# DATASET ENTRIES
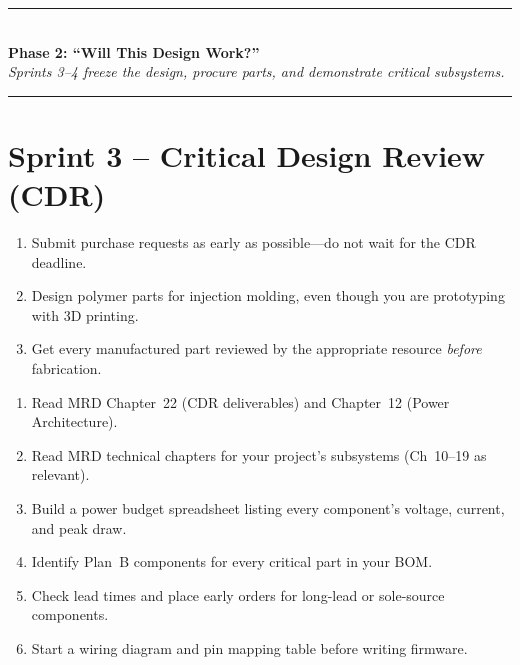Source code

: \begin{center}
\textcolor{minesblue}{\rule{0.6\textwidth}{1pt}}\\[4pt]
{\Large\bfseries\sffamily\color{minesblue} Phase 2: ``Will This Design Work?''}\\[2pt]
{\small\itshape Sprints 3--4 freeze the design, procure parts, and demonstrate critical subsystems.}\\[4pt]
\textcolor{minesblue}{\rule{0.6\textwidth}{1pt}}
\end{center}
\vspace{0.5em}
\section{Sprint 3 -- Critical Design Review (CDR)}

\begin{priorities}
\begin{enumerate}[leftmargin=*, itemsep=1pt, topsep=0pt]
    \item Submit purchase requests as early as possible---do not wait for the CDR deadline.
    \item Design polymer parts for injection molding, even though you are prototyping with 3D printing.
    \item Get every manufactured part reviewed by the appropriate resource \textit{before} fabrication.
\end{enumerate}
\end{priorities}

\begin{checklistbox}
\begin{enumerate}[leftmargin=*, itemsep=1pt, topsep=0pt]
    \item Read MRD Chapter~22 (CDR deliverables) and Chapter~12 (Power Architecture).
    \item Read MRD technical chapters for your project's subsystems (Ch~10--19 as relevant).
    \item Build a power budget spreadsheet listing every component's voltage, current, and peak draw.
    \item Identify Plan~B components for every critical part in your BOM.
    \item Check lead times and place early orders for long-lead or sole-source components.
    \item Start a wiring diagram and pin mapping table before writing firmware.
\end{enumerate}
\end{checklistbox}

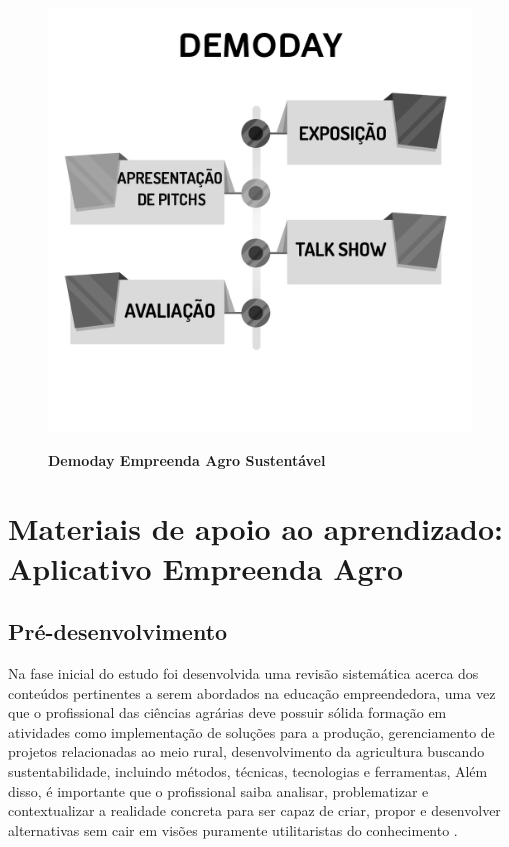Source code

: \begin{figure}[H]
\centering
\caption{\textbf{Demoday Empreenda Agro Sustentável}}
\includegraphics[scale=0.4]{Imagens/workshop-04.png}
\label{figura_33}
\end{figure}


\section{Materiais de apoio ao aprendizado: Aplicativo Empreenda Agro}

\subsection{Pré-desenvolvimento}

Na fase inicial do estudo foi desenvolvida uma revisão sistemática acerca dos conteúdos pertinentes a serem abordados na educação empreendedora, uma vez que o profissional das ciências agrárias deve possuir sólida formação em atividades como implementação de soluções para a produção, gerenciamento de projetos relacionadas ao meio rural, desenvolvimento da agricultura buscando sustentabilidade, incluindo métodos, técnicas, tecnologias e ferramentas, Além disso, é importante que o profissional saiba analisar, problematizar e contextualizar a realidade concreta para ser capaz de criar, propor e desenvolver alternativas sem cair em visões puramente utilitaristas do conhecimento \cite{cavalcanti_da_2019}.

# DIRECTIONS
Up to and including the line that holds "3 -- Critical", restate word for word each line of the records from their start, and only those lines, leaving out the pictures.

# SOLUTION TO THIS TASK
Source code

: \begin{center}
\textcolor{minesblue}{\rule{0.6\textwidth}{1pt}}\\[4pt]
{\Large\bfseries\sffamily\color{minesblue} Phase 2: ``Will This Design Work?''}\\[2pt]
{\small\itshape Sprints 3--4 freeze the design, procure parts, and demonstrate critical subsystems.}\\[4pt]
\textcolor{minesblue}{\rule{0.6\textwidth}{1pt}}
\end{center}
\vspace{0.5em}
\section{Sprint 3 -- Critical Design Review (CDR)}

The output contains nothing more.